2.2 Effectiveness of Indenture. This First Supplemental Indenture shall form a part of the Original Indenture in the manner and to the extent herein and therein provided.
2.3 Ratification of Original Indenture. The Original Indenture, supplemented as hereinabove set forth, is in all respects ratified and confirmed, and the terms and conditions thereof, supplemented as hereinabove set forth, shall be and remain in full force and effect.

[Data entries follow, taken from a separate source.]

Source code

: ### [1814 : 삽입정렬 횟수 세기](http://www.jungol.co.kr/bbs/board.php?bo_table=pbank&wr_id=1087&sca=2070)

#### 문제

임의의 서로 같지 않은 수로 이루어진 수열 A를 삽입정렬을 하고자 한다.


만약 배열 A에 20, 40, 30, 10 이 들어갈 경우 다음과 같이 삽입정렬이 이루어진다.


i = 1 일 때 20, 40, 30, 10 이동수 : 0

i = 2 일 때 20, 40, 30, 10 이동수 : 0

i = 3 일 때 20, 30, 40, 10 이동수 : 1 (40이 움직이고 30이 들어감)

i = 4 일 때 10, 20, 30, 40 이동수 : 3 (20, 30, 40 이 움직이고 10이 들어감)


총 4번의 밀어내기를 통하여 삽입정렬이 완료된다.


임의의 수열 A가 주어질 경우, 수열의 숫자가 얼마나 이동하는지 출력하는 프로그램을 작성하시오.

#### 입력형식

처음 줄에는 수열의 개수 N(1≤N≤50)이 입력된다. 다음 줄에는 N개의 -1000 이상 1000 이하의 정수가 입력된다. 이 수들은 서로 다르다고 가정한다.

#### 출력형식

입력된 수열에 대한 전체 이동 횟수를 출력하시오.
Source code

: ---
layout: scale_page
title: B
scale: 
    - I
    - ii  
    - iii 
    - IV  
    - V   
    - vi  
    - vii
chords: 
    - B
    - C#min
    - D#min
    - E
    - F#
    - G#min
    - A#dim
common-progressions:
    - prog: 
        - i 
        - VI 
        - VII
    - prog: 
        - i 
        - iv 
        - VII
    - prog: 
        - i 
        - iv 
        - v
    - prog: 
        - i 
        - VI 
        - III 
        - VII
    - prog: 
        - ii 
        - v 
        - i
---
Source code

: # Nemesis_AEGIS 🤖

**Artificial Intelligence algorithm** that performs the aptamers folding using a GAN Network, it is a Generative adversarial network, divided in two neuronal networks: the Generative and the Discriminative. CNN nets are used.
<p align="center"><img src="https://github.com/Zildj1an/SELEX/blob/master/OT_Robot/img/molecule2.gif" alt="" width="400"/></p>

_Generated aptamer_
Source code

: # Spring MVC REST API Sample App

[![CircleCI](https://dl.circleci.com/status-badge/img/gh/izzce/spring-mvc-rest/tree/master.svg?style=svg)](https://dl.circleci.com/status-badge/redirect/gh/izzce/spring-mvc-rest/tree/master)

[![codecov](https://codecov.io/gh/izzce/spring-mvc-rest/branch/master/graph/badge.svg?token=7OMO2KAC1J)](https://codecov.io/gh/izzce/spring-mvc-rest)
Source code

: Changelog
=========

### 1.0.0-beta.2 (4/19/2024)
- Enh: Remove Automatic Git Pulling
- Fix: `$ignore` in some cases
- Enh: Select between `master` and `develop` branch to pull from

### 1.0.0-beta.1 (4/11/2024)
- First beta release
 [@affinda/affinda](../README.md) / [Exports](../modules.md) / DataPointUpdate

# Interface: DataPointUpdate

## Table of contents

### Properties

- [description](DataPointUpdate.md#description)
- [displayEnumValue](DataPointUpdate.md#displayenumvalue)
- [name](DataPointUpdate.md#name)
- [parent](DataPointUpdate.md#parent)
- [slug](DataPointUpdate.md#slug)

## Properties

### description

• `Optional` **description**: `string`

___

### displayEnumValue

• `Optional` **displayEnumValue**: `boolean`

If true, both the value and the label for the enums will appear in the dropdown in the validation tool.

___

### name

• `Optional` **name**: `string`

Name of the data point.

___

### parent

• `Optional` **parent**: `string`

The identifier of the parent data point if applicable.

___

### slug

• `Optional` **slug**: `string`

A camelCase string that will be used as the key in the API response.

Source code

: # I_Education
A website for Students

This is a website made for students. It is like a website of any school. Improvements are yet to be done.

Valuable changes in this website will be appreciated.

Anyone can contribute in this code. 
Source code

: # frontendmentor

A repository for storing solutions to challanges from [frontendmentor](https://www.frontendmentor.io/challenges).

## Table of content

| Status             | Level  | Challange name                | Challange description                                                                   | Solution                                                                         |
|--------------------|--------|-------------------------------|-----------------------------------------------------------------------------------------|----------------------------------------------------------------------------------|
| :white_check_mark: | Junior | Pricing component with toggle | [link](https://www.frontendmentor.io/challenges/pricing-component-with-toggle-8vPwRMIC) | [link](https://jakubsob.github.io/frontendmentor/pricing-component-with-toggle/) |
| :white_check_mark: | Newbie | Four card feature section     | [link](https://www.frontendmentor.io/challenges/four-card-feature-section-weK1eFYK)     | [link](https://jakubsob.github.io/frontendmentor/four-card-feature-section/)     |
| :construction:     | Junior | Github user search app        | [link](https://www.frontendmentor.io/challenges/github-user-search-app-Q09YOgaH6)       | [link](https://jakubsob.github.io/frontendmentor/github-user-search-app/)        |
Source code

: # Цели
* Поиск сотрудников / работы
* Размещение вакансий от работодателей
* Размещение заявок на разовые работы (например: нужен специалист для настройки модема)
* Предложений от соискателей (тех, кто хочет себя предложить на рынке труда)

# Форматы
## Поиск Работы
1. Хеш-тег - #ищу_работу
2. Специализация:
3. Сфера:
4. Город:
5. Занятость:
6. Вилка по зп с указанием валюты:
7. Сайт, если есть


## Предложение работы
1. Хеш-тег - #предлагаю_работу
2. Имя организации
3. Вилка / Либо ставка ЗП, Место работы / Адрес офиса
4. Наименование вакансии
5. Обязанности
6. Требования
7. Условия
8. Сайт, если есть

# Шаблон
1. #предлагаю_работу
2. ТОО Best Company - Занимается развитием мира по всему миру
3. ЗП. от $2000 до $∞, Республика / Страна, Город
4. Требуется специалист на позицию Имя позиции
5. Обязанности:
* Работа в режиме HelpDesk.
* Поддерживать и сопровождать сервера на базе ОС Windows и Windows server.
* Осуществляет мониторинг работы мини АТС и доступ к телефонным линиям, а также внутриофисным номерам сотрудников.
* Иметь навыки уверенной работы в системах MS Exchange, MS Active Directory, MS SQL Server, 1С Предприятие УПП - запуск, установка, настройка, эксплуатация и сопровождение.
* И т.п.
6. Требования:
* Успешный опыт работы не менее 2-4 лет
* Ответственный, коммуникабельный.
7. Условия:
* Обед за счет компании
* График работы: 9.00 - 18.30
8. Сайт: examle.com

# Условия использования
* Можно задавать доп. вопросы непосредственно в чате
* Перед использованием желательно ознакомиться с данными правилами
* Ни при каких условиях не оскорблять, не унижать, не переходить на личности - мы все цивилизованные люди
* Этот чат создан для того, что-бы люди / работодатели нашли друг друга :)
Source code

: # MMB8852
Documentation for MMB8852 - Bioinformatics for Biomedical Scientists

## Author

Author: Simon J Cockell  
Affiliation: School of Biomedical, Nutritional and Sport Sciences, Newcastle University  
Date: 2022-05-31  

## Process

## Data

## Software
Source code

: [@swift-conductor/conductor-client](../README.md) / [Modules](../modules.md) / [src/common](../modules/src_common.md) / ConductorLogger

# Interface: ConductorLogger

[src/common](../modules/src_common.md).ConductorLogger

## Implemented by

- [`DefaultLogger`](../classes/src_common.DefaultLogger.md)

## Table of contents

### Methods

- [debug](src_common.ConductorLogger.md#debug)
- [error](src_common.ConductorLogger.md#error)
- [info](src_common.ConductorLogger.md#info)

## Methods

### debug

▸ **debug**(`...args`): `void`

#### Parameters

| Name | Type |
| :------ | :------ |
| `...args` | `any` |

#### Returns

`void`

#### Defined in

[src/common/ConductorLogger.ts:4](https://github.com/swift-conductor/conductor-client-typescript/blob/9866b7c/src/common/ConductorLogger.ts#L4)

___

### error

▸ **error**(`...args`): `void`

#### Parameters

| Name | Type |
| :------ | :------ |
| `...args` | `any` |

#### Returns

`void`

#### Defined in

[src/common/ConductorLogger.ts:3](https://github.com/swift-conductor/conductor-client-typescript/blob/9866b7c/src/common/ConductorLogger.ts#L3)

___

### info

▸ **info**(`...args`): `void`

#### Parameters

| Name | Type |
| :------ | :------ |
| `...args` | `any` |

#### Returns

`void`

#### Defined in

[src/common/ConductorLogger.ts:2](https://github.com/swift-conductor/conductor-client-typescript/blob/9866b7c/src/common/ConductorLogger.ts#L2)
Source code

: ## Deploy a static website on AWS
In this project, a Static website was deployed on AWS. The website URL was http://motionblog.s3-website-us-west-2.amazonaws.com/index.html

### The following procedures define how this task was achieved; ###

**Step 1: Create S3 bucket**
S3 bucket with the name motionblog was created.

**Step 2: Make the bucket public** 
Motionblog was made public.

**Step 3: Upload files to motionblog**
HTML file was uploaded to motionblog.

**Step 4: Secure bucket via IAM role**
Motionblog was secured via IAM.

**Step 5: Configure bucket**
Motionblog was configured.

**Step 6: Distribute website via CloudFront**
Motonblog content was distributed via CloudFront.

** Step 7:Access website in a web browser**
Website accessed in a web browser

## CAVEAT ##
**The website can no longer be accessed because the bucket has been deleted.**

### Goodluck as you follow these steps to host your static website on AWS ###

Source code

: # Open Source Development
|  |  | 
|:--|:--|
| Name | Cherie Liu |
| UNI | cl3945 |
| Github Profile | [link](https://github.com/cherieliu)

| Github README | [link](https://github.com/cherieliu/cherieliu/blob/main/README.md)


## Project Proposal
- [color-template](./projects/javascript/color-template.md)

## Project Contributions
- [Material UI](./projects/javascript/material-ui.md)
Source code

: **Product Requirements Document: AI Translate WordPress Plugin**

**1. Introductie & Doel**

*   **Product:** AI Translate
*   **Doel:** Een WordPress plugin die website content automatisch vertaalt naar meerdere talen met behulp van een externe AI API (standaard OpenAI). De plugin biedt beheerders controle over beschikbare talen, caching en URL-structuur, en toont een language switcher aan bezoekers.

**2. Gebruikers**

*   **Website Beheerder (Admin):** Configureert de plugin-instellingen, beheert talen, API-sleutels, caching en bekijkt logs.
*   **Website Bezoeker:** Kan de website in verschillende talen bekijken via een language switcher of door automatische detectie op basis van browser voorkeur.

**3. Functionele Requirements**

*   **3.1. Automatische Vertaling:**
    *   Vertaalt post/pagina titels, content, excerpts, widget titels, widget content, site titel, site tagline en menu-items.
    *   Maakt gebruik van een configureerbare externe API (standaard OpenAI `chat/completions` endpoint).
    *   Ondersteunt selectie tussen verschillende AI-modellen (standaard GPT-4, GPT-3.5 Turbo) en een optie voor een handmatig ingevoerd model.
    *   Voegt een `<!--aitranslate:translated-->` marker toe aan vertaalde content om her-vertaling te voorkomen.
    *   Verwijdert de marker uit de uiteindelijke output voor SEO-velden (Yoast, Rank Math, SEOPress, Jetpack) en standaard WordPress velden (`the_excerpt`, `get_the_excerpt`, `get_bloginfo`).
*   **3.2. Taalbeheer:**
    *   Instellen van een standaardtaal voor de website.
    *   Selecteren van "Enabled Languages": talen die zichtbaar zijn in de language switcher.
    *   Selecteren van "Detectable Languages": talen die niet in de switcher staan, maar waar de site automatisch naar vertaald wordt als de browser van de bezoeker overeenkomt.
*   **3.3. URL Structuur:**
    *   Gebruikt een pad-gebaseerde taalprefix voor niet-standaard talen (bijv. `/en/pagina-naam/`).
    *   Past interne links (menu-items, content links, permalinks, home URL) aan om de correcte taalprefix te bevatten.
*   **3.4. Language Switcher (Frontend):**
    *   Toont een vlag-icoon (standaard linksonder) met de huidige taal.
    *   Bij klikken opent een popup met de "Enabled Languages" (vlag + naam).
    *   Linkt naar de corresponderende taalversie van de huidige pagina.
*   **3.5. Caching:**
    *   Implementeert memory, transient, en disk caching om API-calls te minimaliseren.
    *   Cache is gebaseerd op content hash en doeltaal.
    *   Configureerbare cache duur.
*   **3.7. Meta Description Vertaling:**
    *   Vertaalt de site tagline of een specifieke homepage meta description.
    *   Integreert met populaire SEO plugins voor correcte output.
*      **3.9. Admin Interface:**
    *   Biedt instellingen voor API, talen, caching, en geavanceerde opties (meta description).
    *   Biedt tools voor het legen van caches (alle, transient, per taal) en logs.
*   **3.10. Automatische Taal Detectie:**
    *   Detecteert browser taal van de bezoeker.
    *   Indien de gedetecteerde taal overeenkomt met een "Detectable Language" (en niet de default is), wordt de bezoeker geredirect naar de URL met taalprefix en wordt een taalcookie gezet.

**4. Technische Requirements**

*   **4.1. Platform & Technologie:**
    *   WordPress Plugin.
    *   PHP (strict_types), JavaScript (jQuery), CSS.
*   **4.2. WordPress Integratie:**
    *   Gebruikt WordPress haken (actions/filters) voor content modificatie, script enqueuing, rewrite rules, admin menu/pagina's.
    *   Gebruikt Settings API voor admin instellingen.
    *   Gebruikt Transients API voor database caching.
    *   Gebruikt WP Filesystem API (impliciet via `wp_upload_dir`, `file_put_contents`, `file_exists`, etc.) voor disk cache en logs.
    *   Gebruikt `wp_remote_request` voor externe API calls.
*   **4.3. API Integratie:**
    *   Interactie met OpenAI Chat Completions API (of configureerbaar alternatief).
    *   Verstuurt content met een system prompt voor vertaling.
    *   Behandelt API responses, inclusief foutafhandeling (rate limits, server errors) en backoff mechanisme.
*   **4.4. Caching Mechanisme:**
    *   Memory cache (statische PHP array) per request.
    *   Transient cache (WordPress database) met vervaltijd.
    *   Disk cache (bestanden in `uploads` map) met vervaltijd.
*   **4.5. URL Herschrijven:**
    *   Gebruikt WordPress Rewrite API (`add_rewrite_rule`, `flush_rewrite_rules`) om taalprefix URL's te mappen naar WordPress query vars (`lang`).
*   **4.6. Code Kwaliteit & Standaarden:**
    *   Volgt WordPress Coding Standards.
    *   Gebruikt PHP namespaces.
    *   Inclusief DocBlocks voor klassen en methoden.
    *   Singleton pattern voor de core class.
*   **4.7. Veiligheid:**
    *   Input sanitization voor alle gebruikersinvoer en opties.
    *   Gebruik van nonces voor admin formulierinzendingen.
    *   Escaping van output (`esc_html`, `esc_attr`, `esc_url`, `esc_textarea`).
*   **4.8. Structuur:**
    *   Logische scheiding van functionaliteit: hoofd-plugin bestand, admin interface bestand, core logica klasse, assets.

2.4 Acceptance by the Trustee. The Trustee accepts this First Supplemental Indenture and agrees to execute the trust created by the Indenture as hereby supplemented, but only upon the terms and conditions set forth in the Indenture, including the terms and provisions defining and limiting the liabilities and responsibilities of the Trustee, which terms and provisions shall in like manner define and limit its liabilities and responsibilities in the performance of the trust created by the Indenture as hereby supplemented.
2.5 Responsibility of the Trustee. The Trustee shall not be responsible in any manner whatsoever for or in respect of the validity or sufficiency of this First Supplemental Indenture or for or in respect of the recitals contained herein, all of which recitals are made solely by the Corporation.
2.6 Governing Law. This First Supplemental Indenture shall be governed by and construed in accordance with the laws of the State of New York (without regard to applicable principles of conflicts of law thereof).
2.7 Counterparts. This First Supplemental Indenture may be executed in one or more counterparts, each of which shall be an original, but all of which together shall constitute one and the same instrument.
2.8 Conflict with Trust Indenture Act. If any provision hereof limits, qualifies or conflicts with a provision of the Trust Indenture Act that is required under the Trust Indenture Act to be a part of and to govern this First Supplemental Indenture, the latter provision shall control. If any provision of this First Supplemental Indenture modifies or excludes any provision of the Trust Indenture Act that may be so modified or excluded, the latter provision shall be deemed to apply to this First Supplemental Indenture as so modified or to be excluded, as the case may be.
IN WITNESS WHEREOF, the parties hereto have executed this First Supplemental Indenture as of the date first written above.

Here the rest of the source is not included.